Usually, Rand’s groups of paintings are bound to a textual reference—either the work of a modern or contemporary poet or, often, from the Jewish scriptural and exegetical tradition. Most noteworthy among these, so far, has been The 613, 2006. 613 canvases correspond to the 613 mitzvot or commandments given in the Hebrew bible. And yet the texts are not illustrated; the relation between them and Rand’s imagery—raucous, sometimes grotesque, often redolent of early comic books and pulp paperback covers, but with even more lurid colours—is capricious, albeit based on his decades-long immersion in Talmudic scholarship, which allows him to make metaleptic associative leaps that may not be evident to most of us. As Rand once told me, ‘The image and text have to have a counterbalance so evenly weighted that you bounce back and forth and it all becomes a song.’1

Rand’s series of twelve Sons has a different origin—not textual but art-historical. In 2018 the Frick Collection in New York mounted an exhibition of a cycle of paintings made in the mid-seventeenth century by Francisco de Zurbarán, Jacob and His Twelve Sons—life-size portrait-like works that detach their subjects from their biblical narratives, though each figure carries objects emblematic of his life and fate as the progenitor of one of the Twelve Tribes of Israel. The paintings are thought to have been intended for a South American destination but somehow, in the eighteenth century, turned up in Britain, where their first known owner was a Portuguese Jewish merchant.

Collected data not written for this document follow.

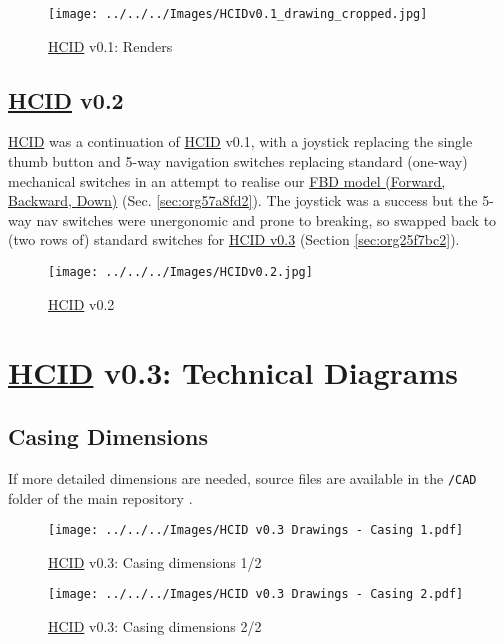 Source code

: \documentclass[logo,bsc,singlespacing,parskip]{infthesis}
\begin{document}
\begin{figure}[h]
\centering
\texttt{[image: ../../../Images/HCIDv0.1\_drawing\_cropped.jpg]}
\caption{\hyperref[org0c83164]{HCID} v0.1: Renders}
\end{figure}

\section{\hyperref[org0c83164]{HCID} v0.2}
\label{sec:org283f883}
\hyperref[org0c83164]{HCID} was a continuation of \hyperref[org0c83164]{HCID} v0.1, with a joystick replacing the single thumb button and 5-way navigation switches \autocite{5wayNavigationSwitch} replacing standard (one-way) mechanical switches in an attempt to realise our \hyperref[sec:org57a8fd2]{FBD model (Forward, Backward, Down)} (Sec. \ref{sec:org57a8fd2}).
The joystick was a success but the 5-way nav switches were unergonomic and prone to breaking, so swapped back to (two rows of) standard switches for \hyperref[sec:org25f7bc2]{HCID v0.3} (Section \ref{sec:org25f7bc2}).

\begin{figure}[h]
\centering
\texttt{[image: ../../../Images/HCIDv0.2.jpg]}
\caption{\hyperref[org0c83164]{HCID} v0.2}
\end{figure}

\chapter{\hyperref[org0c83164]{HCID} v0.3: Technical Diagrams}
\label{sec:orga0edbaf}
\section{Casing Dimensions}
\label{sec:org1632766}
If more detailed dimensions are needed, source files are available in the \texttt{/CAD} folder of the main repository \autocite{sharpNazzacodeHCIDMy}.

\begin{landscape}
\begin{figure}[htbp]
\centering
\texttt{[image: ../../../Images/HCID v0.3 Drawings - Casing 1.pdf]}
\caption{\hyperref[org0c83164]{HCID} v0.3: Casing dimensions 1/2}
\end{figure}
\end{landscape}

\begin{landscape}
\begin{figure}[htbp]
\centering
\texttt{[image: ../../../Images/HCID v0.3 Drawings - Casing 2.pdf]}
\caption{\hyperref[org0c83164]{HCID} v0.3: Casing dimensions 2/2}
\end{figure}
\end{landscape}
\restoregeometry
\end{document}
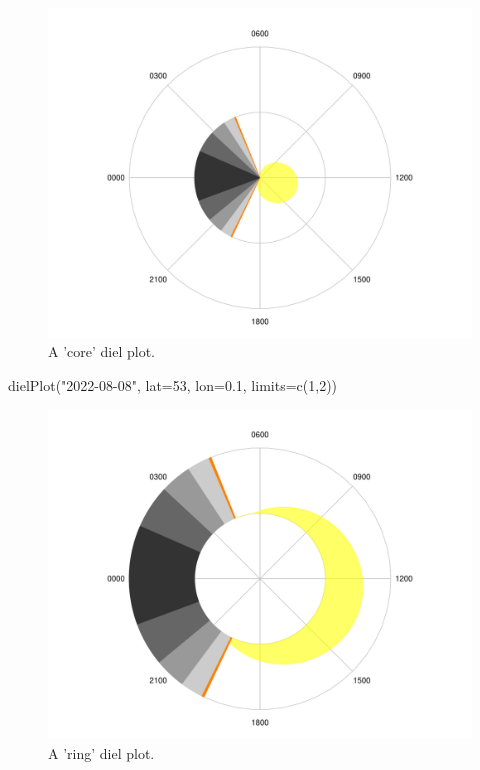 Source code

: \documentclass[
]{book}
\newenvironment{Shaded}{\begin{snugshade}}{\end{snugshade}}
\newcommand{\AttributeTok}[1]{\textcolor[rgb]{0.77,0.63,0.00}{#1}}
\newcommand{\DecValTok}[1]{\textcolor[rgb]{0.00,0.00,0.81}{#1}}
\newcommand{\FloatTok}[1]{\textcolor[rgb]{0.00,0.00,0.81}{#1}}
\newcommand{\FunctionTok}[1]{\textcolor[rgb]{0.00,0.00,0.00}{#1}}
\newcommand{\NormalTok}[1]{#1}
\newcommand{\StringTok}[1]{\textcolor[rgb]{0.31,0.60,0.02}{#1}}
\begin{document}
\begin{figure}

{\centering \includegraphics[width=0.9\linewidth]{_main_files/figure-latex/diel-plot-core-1} 

}

\caption{A 'core' diel plot.}\label{fig:diel-plot-core}
\end{figure}

\begin{Shaded}
\begin{Highlighting}[]
\FunctionTok{dielPlot}\NormalTok{(}\StringTok{"2022{-}08{-}08"}\NormalTok{, }\AttributeTok{lat=}\DecValTok{53}\NormalTok{, }\AttributeTok{lon=}\FloatTok{0.1}\NormalTok{, }\AttributeTok{limits=}\FunctionTok{c}\NormalTok{(}\DecValTok{1}\NormalTok{,}\DecValTok{2}\NormalTok{))}
\end{Highlighting}
\end{Shaded}

\begin{figure}

{\centering \includegraphics[width=0.9\linewidth]{_main_files/figure-latex/diel-plot-ring-1} 

}

\caption{A 'ring' diel plot.}\label{fig:diel-plot-ring}
\end{figure}
\end{document}
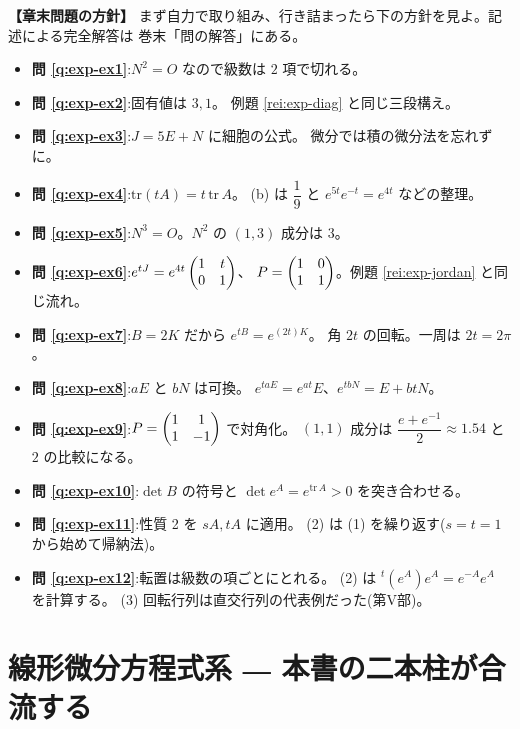 \bigskip
{\small
\noindent\textbf{【章末問題の方針】}\quad
まず自力で取り組み、行き詰まったら下の方針を見よ。記述による完全解答は
巻末「問の解答」にある。
\begin{itemize}
\item \textbf{問 \ref{q:exp-ex1}}:$N^2 = O$ なので級数は $2$ 項で切れる。
\item \textbf{問 \ref{q:exp-ex2}}:固有値は $3, 1$。
例題 \ref{rei:exp-diag} と同じ三段構え。
\item \textbf{問 \ref{q:exp-ex3}}:$J = 5E + N$ に細胞の公式。
微分では積の微分法を忘れずに。
\item \textbf{問 \ref{q:exp-ex4}}:$\mathrm{tr}(tA) = t\,\mathrm{tr}\,A$。
(b) は $\dfrac{1}{9}$ と $e^{5t}e^{-t} = e^{4t}$ などの整理。
\item \textbf{問 \ref{q:exp-ex5}}:$N^3 = O$。$N^2$ の $(1,3)$ 成分は $3$。
\item \textbf{問 \ref{q:exp-ex6}}:$e^{tJ} = e^{4t}\mat{1 & t \\ 0 & 1}$、
$P = \mat{1 & 0 \\ 1 & 1}$。例題 \ref{rei:exp-jordan} と同じ流れ。
\item \textbf{問 \ref{q:exp-ex7}}:$B = 2K$ だから $e^{tB} = e^{(2t)K}$。
角 $2t$ の回転。一周は $2t = 2\pi$。
\item \textbf{問 \ref{q:exp-ex8}}:$aE$ と $bN$ は可換。
$e^{taE} = e^{at}E$、$e^{tbN} = E + btN$。
\item \textbf{問 \ref{q:exp-ex9}}:$P = \mat{1 & 1 \\ 1 & -1}$ で対角化。
$(1,1)$ 成分は $\dfrac{e + e^{-1}}{2} \approx 1.54$ と $2$ の比較になる。
\item \textbf{問 \ref{q:exp-ex10}}:$\det B$ の符号と
$\det e^{A} = e^{\mathrm{tr}\,A} > 0$ を突き合わせる。
\item \textbf{問 \ref{q:exp-ex11}}:性質 2 を $sA, tA$ に適用。
(2) は (1) を繰り返す($s = t = 1$ から始めて帰納法)。
\item \textbf{問 \ref{q:exp-ex12}}:転置は級数の項ごとにとれる。
(2) は ${}^t(e^{A})e^{A} = e^{-A}e^{A}$ を計算する。
(3) 回転行列は直交行列の代表例だった(第V部)。
\end{itemize}
}

\chapter{線形微分方程式系 ― 本書の二本柱が合流する}\label{chap:ode}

Inspired by Zurbarán, Rand determined to paint his own cycle about the twelve sons—omitting Jacob, their father. But just as he ‘did not want to be textually obedient’ in his other series, he became a disobedient son to the Sevillian master.2 Instead of depicting the twelve figures in themselves, as Zurbarán did, he would paint, not the sons, but the sons’ dreams. Yes, most of the twelve paintings have a male protagonist—but is that long-haired caveman in hand-to-hand combat with a dinosaur really Benjamin, the youngest of the twelve brothers? We can doubt it. Should we identify Zebulon with that medieval warrior running the other way while the castle wall is being scaled? No. And then there are the paintings with no obvious stand-in for a featured son, most obviously Issachar, whose painting features two cowgirls on horseback riding in opposite directions.

It takes no great leap of the imagination to understand that the twelve sons here are all aspects of one son, namely that of Ruth and Sidney Rand, born in Brooklyn in 1949. These paintings populated by GIs, knights, and cowboys (and the occasional tippling contemporary urbanites who might have come out of a Mad magazine satire) must be what serve as archetypal images in the mind of a child of postwar American urban culture, growing up on Little Golden Books (he was drawn in particular to those illustrated by Tibor Gergely) and EC Comics (Tales from the Crypt, Weird Fantasy, Two-Fisted Tales)—in secret, because comic books were forbidden in the Rand household. All this, remember, at a time when print was still the main medium for the dissemination of images—images whose originals were still mainly drawn or painted by hand. The paintings that Rand conjured from these deeply imbibed sources are profoundly autobiographical without any note of self-portraiture, without any evident diaristic content. They simply pluck from the air whatever still seems resonant, decades later, from the overstuffed memory of what must have been a singularly visually voracious child. For all that, Rand insists that this work is without nostalgia, and also without irony. Regarding nostalgia, I’ll concede the point. He’s not asking us to coo with him over the cute and funny things he loved as a kid. He doesn’t condescend to his young self. In these images are embedded the things he still feels: horror, desire, aspiration, despair. They conjure a world full of obscure anxieties. There is a reason Rand left Jacob – the father of all these sons who in turn became fathers of whole tribes—out of his cycle: These are vulnerable sons, left on their own without protection. Or the protection has been withdrawn, or (more to the point) is felt by the child to have been withdrawn, as when a father pitches his child into the water to sink or swim: ‘When we have left our father’s arms to be thrown ‘like a stone from a sling’ into the unknown element, there can be no other first impression than bitter hostility.’ (3) Gaston Bachelard, whom I just quoted, imagined that the deepest images in the unconscious come from the natural world—images of water, of fire and so on. But the sea into which a modern child is thrown is the ocean of images.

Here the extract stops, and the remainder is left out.